Classifying visual content in adverts
 

Aims

This notebook will go through the process of creating a sample for input to a machine learning model. The code is pretty minimal. A good chunk of the notebook is asking questions about the best apporach.

Creating a sample for the period 1850-1950

We have a few questions to consider when sampling:

  • What do we want the model to be able to do well at?
  • Newspaper navigator training data
  • Models on models on models (using outputs from other models)
  • How much time can we put into annotating?

First we import some modules from nnanno and Path from the pathlib from the Python standard library which makes working with paths delightful.

from pathlib import Path
from nnanno.sample import *
from nnanno.annotate import *

We create an nnSampler instance which we can use to creat our sample

sampler = nnSampler()

Choosing paramters for sampling

One of the first decisions we need to make is which paramters we'll use to create our sample. We can access the 'population' of the Newspaper Navigator data via population. This returns a Pandas DataFrame containing the number of ads for each year. We can quickly plot this to see the distribution over time

sampler.population[["total", "ads_count"]].plot()
<AxesSubplot:>

We can see that the number of adverts grows over time and drops off sharply. This trend broadly follows the same pattern as the overall dataset.

We have two questions when creating a sample to train a model to classify images of ads as 'visual' or 'not visual':

  • How much to sample?
  • How to sample?

For the first question, we'll create a sample of ~1000 images. Hopefully, this will be a good balance between generating a big enough training dataset and not having to annotate too much. Since we're going to be annotating binary labels, the cognitive load of annotating becomes much lower, which should also help make a higher number of annotations relatively quick to do. Whether this number is enough to train a good classifier will depend on what we're trying to label. There may be a temptation to do all of the annotations initially, but we'll often learn things about our data from training a model, so we may want to try and get to this stage sooner. We can come back to the sampling/annotation step if we need.

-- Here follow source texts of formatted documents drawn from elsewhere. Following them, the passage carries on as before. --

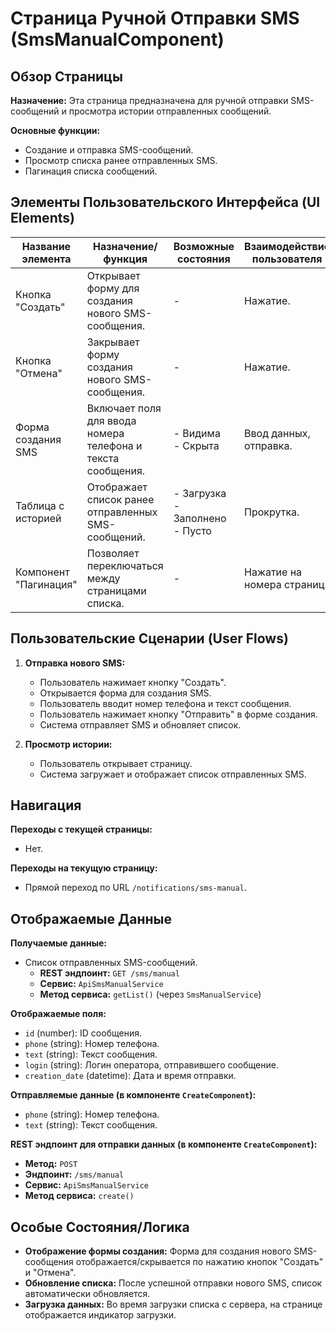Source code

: # Страница Ручной Отправки SMS (SmsManualComponent)

## Обзор Страницы

**Назначение:** Эта страница предназначена для ручной отправки SMS-сообщений и просмотра истории отправленных сообщений.

**Основные функции:**
-   Создание и отправка SMS-сообщений.
-   Просмотр списка ранее отправленных SMS.
-   Пагинация списка сообщений.

## Элементы Пользовательского Интерфейса (UI Elements)

| Название элемента | Назначение/функция | Возможные состояния | Взаимодействие пользователя |
| --- | --- | --- | --- |
| Кнопка "Создать" | Открывает форму для создания нового SMS-сообщения. | - | Нажатие. |
| Кнопка "Отмена" | Закрывает форму создания нового SMS-сообщения. | - | Нажатие. |
| Форма создания SMS | Включает поля для ввода номера телефона и текста сообщения. | - Видима<br>- Скрыта | Ввод данных, отправка. |
| Таблица с историей | Отображает список ранее отправленных SMS-сообщений. | - Загрузка<br>- Заполнено<br>- Пусто | Прокрутка. |
| Компонент "Пагинация" | Позволяет переключаться между страницами списка. | - | Нажатие на номера страниц. |

## Пользовательские Сценарии (User Flows)

1.  **Отправка нового SMS:**
    -   Пользователь нажимает кнопку "Создать".
    -   Открывается форма для создания SMS.
    -   Пользователь вводит номер телефона и текст сообщения.
    -   Пользователь нажимает кнопку "Отправить" в форме создания.
    -   Система отправляет SMS и обновляет список.

2.  **Просмотр истории:**
    -   Пользователь открывает страницу.
    -   Система загружает и отображает список отправленных SMS.

## Навигация

**Переходы с текущей страницы:**
-   Нет.

**Переходы на текущую страницу:**
-   Прямой переход по URL `/notifications/sms-manual`.

## Отображаемые Данные

**Получаемые данные:**
-   Список отправленных SMS-сообщений.
    -   **REST эндпоинт:** `GET /sms/manual`
    -   **Сервис:** `ApiSmsManualService`
    -   **Метод сервиса:** `getList()` (через `SmsManualService`)

**Отображаемые поля:**
-   `id` (number): ID сообщения.
-   `phone` (string): Номер телефона.
-   `text` (string): Текст сообщения.
-   `login` (string): Логин оператора, отправившего сообщение.
-   `creation_date` (datetime): Дата и время отправки.

**Отправляемые данные (в компоненте `CreateComponent`):**
-   `phone` (string): Номер телефона.
-   `text` (string): Текст сообщения.

**REST эндпоинт для отправки данных (в компоненте `CreateComponent`):**
-   **Метод:** `POST`
-   **Эндпоинт:** `/sms/manual`
-   **Сервис:** `ApiSmsManualService`
-   **Метод сервиса:** `create()`

## Особые Состояния/Логика

-   **Отображение формы создания:** Форма для создания нового SMS-сообщения отображается/скрывается по нажатию кнопок "Создать" и "Отмена".
-   **Обновление списка:** После успешной отправки нового SMS, список автоматически обновляется.
-   **Загрузка данных:** Во время загрузки списка с сервера, на странице отображается индикатор загрузки.
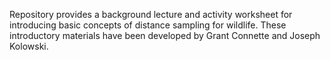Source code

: Repository provides a background lecture and activity worksheet for introducing basic concepts of distance sampling for wildlife. These introductory materials have been developed by Grant Connette and Joseph Kolowski. 
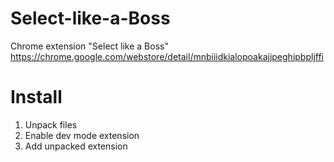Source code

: # Select-like-a-Boss
Chrome extension "Select like a Boss" 
https://chrome.google.com/webstore/detail/mnbiiidkialopoakajjpeghipbpljffi

# Install
1. Unpack files
2. Enable dev mode extension
3. Add unpacked extension
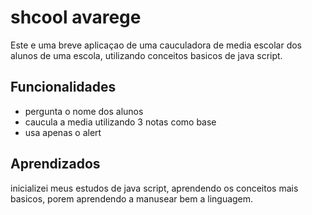 
# shcool avarege

Este e uma breve aplicaçao de uma cauculadora de media escolar dos alunos de uma escola, utilizando conceitos basicos de java script.




## Funcionalidades

- pergunta o nome dos alunos
- caucula a media utilizando 3 notas como base
- usa apenas o alert



## Aprendizados

inicializei meus estudos de java script, aprendendo os conceitos mais basicos, porem aprendendo a manusear bem a linguagem.

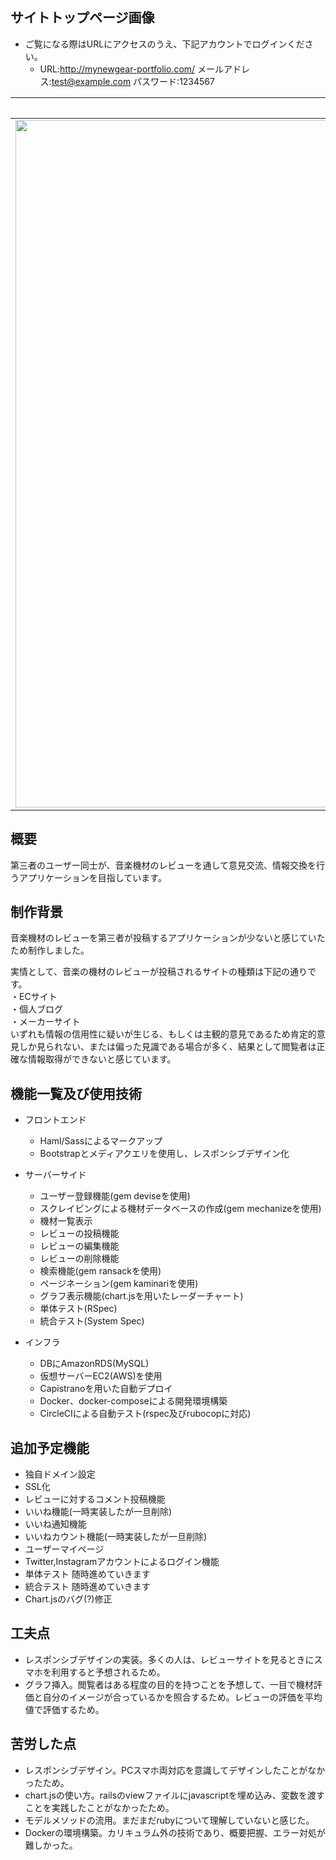 ## サイトトップページ画像
* ご覧になる際はURLにアクセスのうえ、下記アカウントでログインください。
  * URL:http://mynewgear-portfolio.com/    メールアドレス:test@example.com      パスワード:1234567
  
|PCサイズ|iPadサイズ|iPhoneサイズ|
|---|---|---|
|<img width="1100" src="https://i.gyazo.com/11582041f79f97be303cf36647b7b703.jpg">|<img width="600"  src="https://i.gyazo.com/db4948a05ea895277af0a0a822169aff.png">|<img width="400" src="https://i.gyazo.com/e4d4f890ac69e57e097b505952c0e597.png">

## 概要  
第三者のユーザー同士が、音楽機材のレビューを通して意見交流、情報交換を行うアプリケーションを目指しています。

## 制作背景
音楽機材のレビューを第三者が投稿するアプリケーションが少ないと感じていたため制作しました。

実情として、音楽の機材のレビューが投稿されるサイトの種類は下記の通りです。  
・ECサイト  
・個人ブログ  
・メーカーサイト  
いずれも情報の信用性に疑いが生じる、もしくは主観的意見であるため肯定的意見しか見られない、または偏った見識である場合が多く、結果として閲覧者は正確な情報取得ができないと感じています。


## 機能一覧及び使用技術
* フロントエンド
  * Haml/Sassによるマークアップ
  * Bootstrapとメディアクエリを使用し、レスポンシブデザイン化
  
* サーバーサイド
  * ユーザー登録機能(gem deviseを使用)
  * スクレイピングによる機材データベースの作成(gem mechanizeを使用)
  * 機材一覧表示
  * レビューの投稿機能
  * レビューの編集機能
  * レビューの削除機能
  * 検索機能(gem ransackを使用)
  * ページネーション(gem kaminariを使用)
  * グラフ表示機能(chart.jsを用いたレーダーチャート)
  * 単体テスト(RSpec)
  * 統合テスト(System Spec)
  
* インフラ
  * DBにAmazonRDS(MySQL)
  * 仮想サーバーEC2(AWS)を使用
  * Capistranoを用いた自動デプロイ
  * Docker、docker-composeによる開発環境構築
  * CircleCIによる自動テスト(rspec及びrubocopに対応)

## 追加予定機能

* 独自ドメイン設定
* SSL化
* レビューに対するコメント投稿機能
* いいね機能(一時実装したが一旦削除)
* いいね通知機能
* いいねカウント機能(一時実装したが一旦削除)
* ユーザーマイページ
* Twitter,Instagramアカウントによるログイン機能
* 単体テスト 随時進めていきます
* 統合テスト 随時進めていきます
* Chart.jsのバグ(?)修正

## 工夫点
* レスポンシブデザインの実装。多くの人は、レビューサイトを見るときにスマホを利用すると予想されるため。
* グラフ挿入。閲覧者はある程度の目的を持つことを予想して、一目で機材評価と自分のイメージが合っているかを照合するため。レビューの評価を平均値で評価するため。

## 苦労した点
* レスポンシブデザイン。PCスマホ両対応を意識してデザインしたことがなかったため。
* chart.jsの使い方。railsのviewファイルにjavascriptを埋め込み、変数を渡すことを実践したことがなかったため。
* モデルメソッドの流用。まだまだrubyについて理解していないと感じた。
* Dockerの環境構築。カリキュラム外の技術であり、概要把握、エラー対処が難しかった。
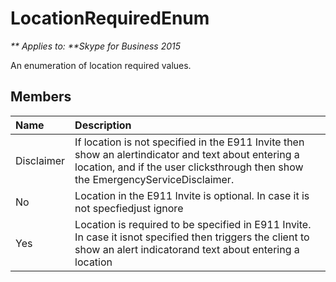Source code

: 
# LocationRequiredEnum


_** Applies to: **Skype for Business 2015_

An enumeration of location required values.
            
## Members



|**Name**|**Description**|
|:-----|:-----|
|Disclaimer|If location is not specified in the E911 Invite then show an alertindicator and text about entering a location, and if the user clicksthrough then show the EmergencyServiceDisclaimer.|
|No|Location in the E911 Invite is optional. In case it is not specfiedjust ignore|
|Yes|Location is required to be specified in E911 Invite. In case it isnot specified then triggers the client to show an alert indicatorand text about entering a location|
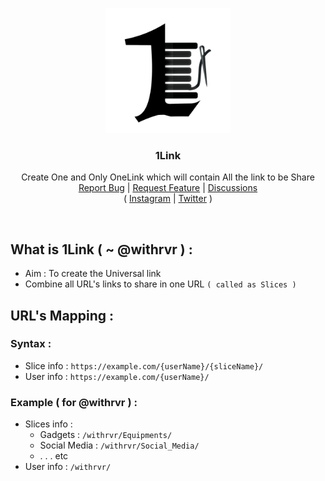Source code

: <p align="center">
  <a href="#1link">
    <img src="./Images/Logo.jpg" alt="@withrvr/1Link project banner image" width="200">
  </a>
</p>

<h3 align="center">1Link</h3>

<p align="center">
  Create One and Only OneLink which will contain All the link to be Share
  <br>
  <a href="https://github.com/withrvr/1Link/issues/new?template=bug_report.md">Report Bug</a>
  |
  <a href="https://github.com/twbs/bootstrap/issues/new?template=feature_request.md">Request Feature</a>
  |
  <a href="https://github.com/withrvr/1Link/discussions">Discussions</a>
  <br>
  (
  <a href="https://www.instagram.com/withrvr/">Instagram</a>
  |
  <a href="https://www.twitter.com/withrvr/">Twitter</a>
  )
</p>

<br>

## What is 1Link ( ~ @withrvr ) :

-   Aim : To create the Universal link
-   Combine all URL's links to share in one URL `( called as Slices )`

## URL's Mapping :

### Syntax :

-   Slice info : `https://example.com/{userName}/{sliceName}/`
-   User info : `https://example.com/{userName}/`

### Example ( for @withrvr ) :

-   Slices info :
    -   Gadgets : `/withrvr/Equipments/`
    -   Social Media : `/withrvr/Social_Media/`
    -   . . . etc
-   User info : `/withrvr/`
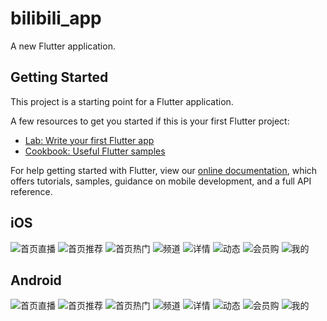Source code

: # bilibili_app

A new Flutter application.

## Getting Started

This project is a starting point for a Flutter application.

A few resources to get you started if this is your first Flutter project:

- [Lab: Write your first Flutter app](https://flutter.io/docs/get-started/codelab)
- [Cookbook: Useful Flutter samples](https://flutter.io/docs/cookbook)

For help getting started with Flutter, view our 
[online documentation](https://flutter.io/docs), which offers tutorials, 
samples, guidance on mobile development, and a full API reference.

## iOS
![首页直播](https://github.com/HuPingKang/flutter_demo/blob/master/images/home_zhibo.png "home_zhibo")
![首页推荐](https://github.com/HuPingKang/flutter_demo/blob/master/images/home_tuijian.png "home_tuijian")
![首页热门](https://github.com/HuPingKang/flutter_demo/blob/master/images/home_hot.png  "home_hot")
![频道](https://github.com/HuPingKang/flutter_demo/blob/master/images/channel_page.png "channel_page")
![详情](https://github.com/HuPingKang/flutter_demo/blob/master/images/detail.png "detail")
![动态](https://github.com/HuPingKang/flutter_demo/blob/master/images/dynamics_page.png "dynamics_page")
![会员购](https://github.com/HuPingKang/flutter_demo/blob/master/images/vip_shopping.png "vip_shopping")
![我的](https://github.com/HuPingKang/flutter_demo/blob/master/images/my.png "my")

## Android
![首页直播](https://github.com/HuPingKang/flutter_demo/blob/master/images/home_zhibo_android.png "home_zhibo_android")
![首页推荐](https://github.com/HuPingKang/flutter_demo/blob/master/images/home_tuijian_android.png "home_tuijian_android")
![首页热门](https://github.com/HuPingKang/flutter_demo/blob/master/images/home_hot_android.png  "home_hot_android")
![频道](https://github.com/HuPingKang/flutter_demo/blob/master/images/channel_page_android.png "channel_page_android")
![详情](https://github.com/HuPingKang/flutter_demo/blob/master/images/detail_android.png "detail_android")
![动态](https://github.com/HuPingKang/flutter_demo/blob/master/images/dynamics_page_android.png "dynamics_page_android")
![会员购](https://github.com/HuPingKang/flutter_demo/blob/master/images/vip_shopping_android.png "vip_shopping_android")
![我的](https://github.com/HuPingKang/flutter_demo/blob/master/images/my_android.png "my")
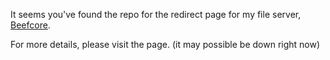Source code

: It seems you've found the repo for the redirect page for my file server, [Beefcore](https://beefcore.github.io).

For more details, please visit the page. (it may possible be down right now)
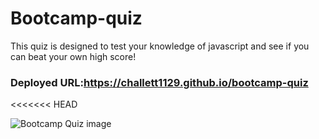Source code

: # Bootcamp-quiz

This quiz is designed to test your knowledge of javascript and see if you can beat your own high score! 

### Deployed URL:https://challett1129.github.io/bootcamp-quiz
<<<<<<< HEAD

![Bootcamp Quiz image](./Images/quiz.PNG)
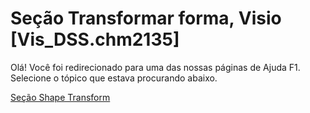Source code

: 
# Seção Transformar forma, Visio [Vis_DSS.chm2135]

Olá! Você foi redirecionado para uma das nossas páginas de Ajuda F1. Selecione o tópico que estava procurando abaixo.

[Seção Shape Transform](http://msdn.microsoft.com/library/aa6a95bc-4669-47fd-5055-a147ec55e78f%28Office.15%29.aspx)

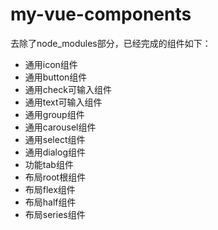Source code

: # my-vue-components

去除了node_modules部分，已经完成的组件如下：

+  通用icon组件
+  通用button组件
+  通用check可输入组件
+  通用text可输入组件
+  通用group组件
+  通用carousel组件
+  通用select组件
+  通用dialog组件
+  功能tab组件
+  布局root根组件
+  布局flex组件
+  布局half组件
+  布局series组件
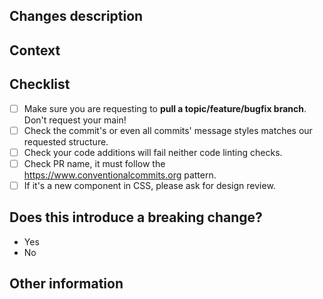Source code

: ## Changes description
<!--- Describe your changes in details. -->

## Context
<!--- Why is this change required? What problem does it solve? -->
<!--- If it fixes an opened issue, please link to the issue here. -->

## Checklist

- [ ] Make sure you are requesting to **pull a topic/feature/bugfix branch**. Don't request your main!
- [ ] Check the commit's or even all commits' message styles matches our requested structure.
- [ ] Check your code additions will fail neither code linting checks.
- [ ] Check PR name, it must follow the https://www.conventionalcommits.org pattern.
- [ ] If it's a new component in CSS, please ask for design review.

## Does this introduce a breaking change?
<!-- If this introduces a breaking change, please describe the impact and migration path for existing applications below. -->

- Yes
- No

## Other information
<!-- Any other information that is important to this PR such as screenshots of how the component looks before and after the change. You can also remove this section. -->

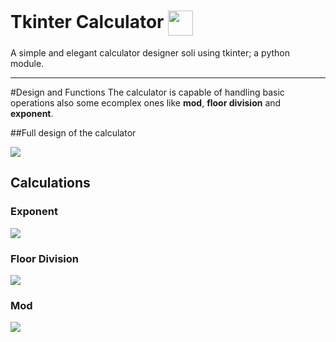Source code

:  # Tkinter Calculator <img align="center" src="https://i.imgur.com/JDzrSoW.png" height="40" width="40" />
A simple and elegant calculator designer soli using tkinter; a python module.

---
#Design and Functions
The calculator is capable of handling basic operations also some ecomplex ones like **mod**, **floor division** and **exponent**.

##Full design of the calculator

<img src="https://i.imgur.com/8te7ink.png" />


## Calculations

### Exponent
<img src="https://i.imgur.com/OlfLyUF.gif" />

### Floor Division
<img src="https://i.imgur.com/Rle6VfK.gif" />

### Mod
<img src="https://i.imgur.com/NyoGXSX.gif" />
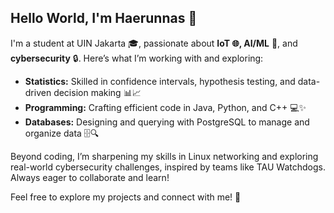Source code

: ## Hello World, I'm Haerunnas 👋
I'm a student at UIN Jakarta 🎓, passionate about **IoT 🌐, AI/ML** 🤖, and **cybersecurity** 🔒.
Here’s what I’m working with and exploring:
- **Statistics:** Skilled in confidence intervals, hypothesis testing, and data-driven decision making 📊📈
- **Programming:** Crafting efficient code in Java, Python, and C++ 💻✨
- **Databases:** Designing and querying with PostgreSQL to manage and organize data 🗄️🔍

Beyond coding, I’m sharpening my skills in Linux networking and exploring real-world cybersecurity challenges, inspired by teams like TAU Watchdogs. Always eager to collaborate and learn!

Feel free to explore my projects and connect with me! 🚀
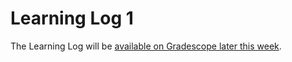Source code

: # Learning Log 1

The Learning Log will be [available on Gradescope later this week](https://www.gradescope.ca/courses/4591/assignments/18558).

How to sample? We currently have a few main options:

  • Sample for every year or take a sample for every n years
  • Sample a specific number for each year, i.e. 100 examples per year
  • Sample a fraction from each year, i.e. 1% per year

Since we are working with an uneven distribution of samples, we could reasonably choose to sample a fraction for each year. However, because we are training a computer vision model with this data, we may want to help ensure our model works equally well for every year by showing an even number of examples for each year. Whether this (i.e. the period of the training data is vital for accuracy on all periods) is essential or not, we'll begin to look at in the following notebook.

The time it takes to generate this sample will depend on your connection speed. If you have previously requested the same data the results will be cached making the request quicker.

df = sampler.create_sample(1000, "ads", step=10, year_sample=False)

We now have our sample inside a dataframe. We create a folder to keep our data (semi) organised

Path("data").mkdir()

We can use create_label_studio_json to turn this sample into a json file that we can use for creating annotation tasks in the label-studio annotation software.

create_label_studio_json(sampler, "data/ad_tasks.json", size=(400, 400))

This command returns a json file containing the IIIF links (with specified) sizes that we can use to load images into label-studio.

We'll create a new label studio project using the label-studio init command. See the label studio documentation for more details on options for setup. In this example I used the GUI to load in the ads_task.json file for creating the tasks. "Tasks" here means the images we are going to annotate.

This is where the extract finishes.